The real lesson here, I think, is that word, "wonderful." I had a wonderful time writing and I tried to write as well as I could. I tried to grow as a writer, to expand and deepen my skills. Even though we might think of genre fiction as plot driven rather than character driven--that is, the development of multi-dimensional, fully-realized characters is less important in genre writing--I had a grand time developing memorable characters who in turn drove the plot, albeit along fantasy genre lines.
This has been done before and I was keeping good company. Take Kurt Vonnegut, for example. He's the alleged science fiction writer who really wrote good fiction, and who gave us such classics as Slaughter House Five and Cat's Cradle. Good stuff, yep, but was it genre or was it literary? Does it break the barrier between genres?
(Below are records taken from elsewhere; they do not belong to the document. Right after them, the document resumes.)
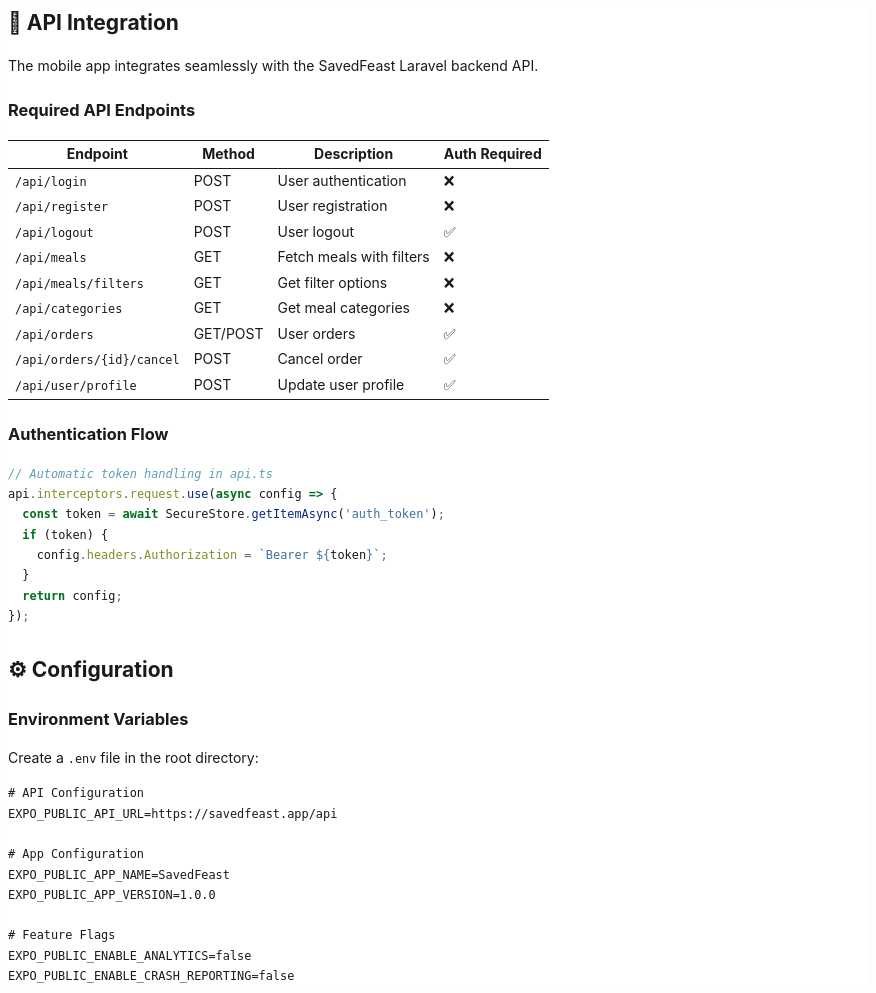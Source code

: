 ## 🔌 API Integration

The mobile app integrates seamlessly with the SavedFeast Laravel backend API.

### **Required API Endpoints**

| Endpoint                  | Method   | Description              | Auth Required |
| ------------------------- | -------- | ------------------------ | ------------- |
| `/api/login`              | POST     | User authentication      | ❌            |
| `/api/register`           | POST     | User registration        | ❌            |
| `/api/logout`             | POST     | User logout              | ✅            |
| `/api/meals`              | GET      | Fetch meals with filters | ❌            |
| `/api/meals/filters`      | GET      | Get filter options       | ❌            |
| `/api/categories`         | GET      | Get meal categories      | ❌            |
| `/api/orders`             | GET/POST | User orders              | ✅            |
| `/api/orders/{id}/cancel` | POST     | Cancel order             | ✅            |
| `/api/user/profile`       | POST     | Update user profile      | ✅            |

### **Authentication Flow**

```typescript
// Automatic token handling in api.ts
api.interceptors.request.use(async config => {
  const token = await SecureStore.getItemAsync('auth_token');
  if (token) {
    config.headers.Authorization = `Bearer ${token}`;
  }
  return config;
});
```

## ⚙️ Configuration

### **Environment Variables**

Create a `.env` file in the root directory:

```env
# API Configuration
EXPO_PUBLIC_API_URL=https://savedfeast.app/api

# App Configuration
EXPO_PUBLIC_APP_NAME=SavedFeast
EXPO_PUBLIC_APP_VERSION=1.0.0

# Feature Flags
EXPO_PUBLIC_ENABLE_ANALYTICS=false
EXPO_PUBLIC_ENABLE_CRASH_REPORTING=false
```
This from TOR.COM, May 11, 2011:
And what about the writing itself? Surely that’s all that’s needed to settle the matter. If enough of Kurt Vonnegut’s novels have science fiction in them, then Kurt Vonnegut is a science fiction writer. Right? Slaughterhouse-Five contains time travel and aliens. The Sirens of Titan features a Martian invasion made up of humans, mind control, and a robot alien. Cat’s Cradle depicts a fictional substance known as ice-9, which has incredibly destructive capabilities. Galapagos tells the story of how human beings eventually evolve into a furry kind of quasi-aquatic creature. However, there’s science fiction and then there’s science fiction. Muppets in Space may have a space ship in it, but no one is super concerned about what genre it belongs in. The test ought to be that if the science fiction elements are removed and the story ceases to function, it’s probably science fiction. With Vonnegut, this works for nearly all of his books except, oddly, for the most famous novel.
Bottom line with Vonnegut seems to be that well-written prose and fully realized characters are essential to "literary" literary fiction whether it's science fiction or romance or mystery. Trash is trash is trash is trash while good writing requires no apologies.
And so,after mulling it over here on the page, my answer to my young questioner seems to be, "Yes, it is easier to break into writing--that is get that first story or novel published--by aiming it at a certain genre market, but will a "literary" publisher take you more seriously if you are a published writer of "genre" fiction? Unless you are among the likes of Kurt Vonnegut, I think not.
Best to practice the stuff you want to ultimately write, whether it be "genre" or literary, but write, for crying out loud--write, write, write, write, write. Rather than immediately going the self-publishing route (any idiot can do that), take the time to learn to weave words into good prose and great characters. Man up, as they say, and take the pain of rejection. When you're good enough to get published by publishers who get to select from thousands of manuscripts a year, you're good enough to call yourself a published writer. Not before.